Victoria launches new neighbourhood battery scheme, announces funding winners


Neighbourhood or community batteries have leapt into the Australian scene with politicians clearly leaning into the concept’s warm public reception. Despite underwhelming results from Australia-wide trials, the Victorian government is beefing up its funding for neighbourhood batteries.

On Monday, it launched its 100 Neighbourhood Batteries Program, opening the first round of grants in the $42.2 million (USD 27 million) scheme. The grants are open to public entities, private businesses and agencies, educational institutions, local government, co-operatives, and not-for-profit organisations.

The first round will make available $10 million in grant funding, with up to $300,000 available per battery. Projects must be completed by before August 2025, the application website notes.

Ausgrid is running its community battery trial until the end of 2023. With ARENA now funding community batteries through tender rounds, penetration is expected to surge.

Image: Ausgrid

According to the Victorian government, the new “100NB” program “builds on lessons learned through the successful Neighbourhood Battery Initiative (NBI).”

It announced the successful recipients of the third round of that preexisting NBI scheme, worth $10.92 million, the same day. Round three saw eight “business cases” and one implementation-ready project funded – namely the Alphington Community Battery project. 

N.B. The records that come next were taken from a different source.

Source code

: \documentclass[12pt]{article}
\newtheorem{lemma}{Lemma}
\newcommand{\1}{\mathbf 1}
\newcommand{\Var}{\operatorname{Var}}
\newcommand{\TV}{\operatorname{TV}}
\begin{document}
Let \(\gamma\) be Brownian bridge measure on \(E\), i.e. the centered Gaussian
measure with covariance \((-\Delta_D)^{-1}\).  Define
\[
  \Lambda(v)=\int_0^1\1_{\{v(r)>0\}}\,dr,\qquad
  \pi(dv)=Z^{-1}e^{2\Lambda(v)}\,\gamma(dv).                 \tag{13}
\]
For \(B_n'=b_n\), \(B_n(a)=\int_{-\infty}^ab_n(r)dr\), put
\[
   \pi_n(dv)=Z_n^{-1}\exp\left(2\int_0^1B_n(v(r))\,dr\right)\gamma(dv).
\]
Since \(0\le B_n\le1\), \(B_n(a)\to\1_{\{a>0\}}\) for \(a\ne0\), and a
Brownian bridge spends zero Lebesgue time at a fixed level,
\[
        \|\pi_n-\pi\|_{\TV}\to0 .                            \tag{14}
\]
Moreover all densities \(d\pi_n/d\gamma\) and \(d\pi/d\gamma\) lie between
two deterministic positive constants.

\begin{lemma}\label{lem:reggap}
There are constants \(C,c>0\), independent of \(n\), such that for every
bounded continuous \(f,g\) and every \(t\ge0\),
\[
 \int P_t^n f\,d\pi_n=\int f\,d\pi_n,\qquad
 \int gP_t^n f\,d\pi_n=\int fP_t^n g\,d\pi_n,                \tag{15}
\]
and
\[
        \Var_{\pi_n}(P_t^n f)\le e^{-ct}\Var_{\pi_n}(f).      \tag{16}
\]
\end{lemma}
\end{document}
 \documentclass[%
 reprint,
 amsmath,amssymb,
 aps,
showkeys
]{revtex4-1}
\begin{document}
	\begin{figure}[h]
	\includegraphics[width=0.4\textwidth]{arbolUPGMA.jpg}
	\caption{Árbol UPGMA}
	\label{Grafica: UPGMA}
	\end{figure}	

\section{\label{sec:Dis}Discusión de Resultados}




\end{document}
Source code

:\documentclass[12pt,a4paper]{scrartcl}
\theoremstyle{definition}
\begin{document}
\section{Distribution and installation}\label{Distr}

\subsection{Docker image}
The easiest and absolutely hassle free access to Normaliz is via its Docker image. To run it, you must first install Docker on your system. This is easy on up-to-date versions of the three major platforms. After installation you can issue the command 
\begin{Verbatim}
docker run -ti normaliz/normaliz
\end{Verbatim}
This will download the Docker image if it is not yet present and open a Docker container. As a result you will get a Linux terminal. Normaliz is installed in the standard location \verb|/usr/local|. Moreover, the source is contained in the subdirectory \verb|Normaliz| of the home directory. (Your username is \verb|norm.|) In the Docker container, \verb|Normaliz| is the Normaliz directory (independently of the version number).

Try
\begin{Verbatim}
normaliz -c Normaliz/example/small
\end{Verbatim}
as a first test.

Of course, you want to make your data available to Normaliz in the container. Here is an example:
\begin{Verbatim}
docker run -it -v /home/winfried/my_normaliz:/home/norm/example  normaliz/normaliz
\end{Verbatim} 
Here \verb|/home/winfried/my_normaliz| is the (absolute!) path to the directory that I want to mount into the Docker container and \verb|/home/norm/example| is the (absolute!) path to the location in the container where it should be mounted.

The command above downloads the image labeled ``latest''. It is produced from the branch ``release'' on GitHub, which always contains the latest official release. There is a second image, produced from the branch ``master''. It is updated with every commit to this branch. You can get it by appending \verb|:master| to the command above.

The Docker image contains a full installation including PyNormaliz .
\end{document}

The Alphington Community Battery project is to be delivered by community-owned social enterprise Village Powerx with Darebin Council and will have 300 kWh of storage capacity, supporting about 100 households with solar panels.

The Neighbourhood Battery Initiative has allocated funding for batteries in 29 local government areas so far, the Victorian government noted.

Community batteries: big promise, murky reality

Community battery ownership models can take many forms, ranging from projects owned by community members or councils to neighbourhood batteries owned by distribution network service providers (DNSPs), energy retailers, or other renewables investors. Projects can also involve a mix of ownership models.

Perceived community battery benefits include enabling more local solar exports into the grid, widening access to local clean generation, raised community resilience via islanded microgrids and progress on net zero targets. While the concept inspires much hope, the results of many of the trials have found the financial and solar “soaking” benefits to be much more mooted in reality.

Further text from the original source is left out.